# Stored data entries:
··········

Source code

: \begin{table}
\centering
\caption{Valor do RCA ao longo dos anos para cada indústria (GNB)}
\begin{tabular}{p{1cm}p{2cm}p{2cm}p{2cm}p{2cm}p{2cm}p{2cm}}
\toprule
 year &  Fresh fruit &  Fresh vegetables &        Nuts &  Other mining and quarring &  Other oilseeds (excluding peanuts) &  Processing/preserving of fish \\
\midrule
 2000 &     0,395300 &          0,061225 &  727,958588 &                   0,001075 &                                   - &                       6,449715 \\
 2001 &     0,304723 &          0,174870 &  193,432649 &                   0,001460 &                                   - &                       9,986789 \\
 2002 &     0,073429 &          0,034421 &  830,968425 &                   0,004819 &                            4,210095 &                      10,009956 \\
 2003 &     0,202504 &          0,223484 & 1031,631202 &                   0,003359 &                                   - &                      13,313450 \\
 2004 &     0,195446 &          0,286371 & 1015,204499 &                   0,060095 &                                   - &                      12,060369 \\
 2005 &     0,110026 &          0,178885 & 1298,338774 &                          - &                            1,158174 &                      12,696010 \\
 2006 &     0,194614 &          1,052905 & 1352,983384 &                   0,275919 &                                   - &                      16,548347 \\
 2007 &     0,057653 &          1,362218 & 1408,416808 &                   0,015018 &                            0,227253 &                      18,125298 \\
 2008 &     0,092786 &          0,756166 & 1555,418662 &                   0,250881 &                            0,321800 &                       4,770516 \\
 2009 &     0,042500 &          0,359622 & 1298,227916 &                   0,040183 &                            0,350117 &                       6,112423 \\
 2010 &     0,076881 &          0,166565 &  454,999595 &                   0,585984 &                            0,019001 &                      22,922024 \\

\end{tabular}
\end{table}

··········

# WHAT TO DO:
In the entries above, tally the lines that hold the string "begin" and give only the count.

# EXERCISE ANSWER:
2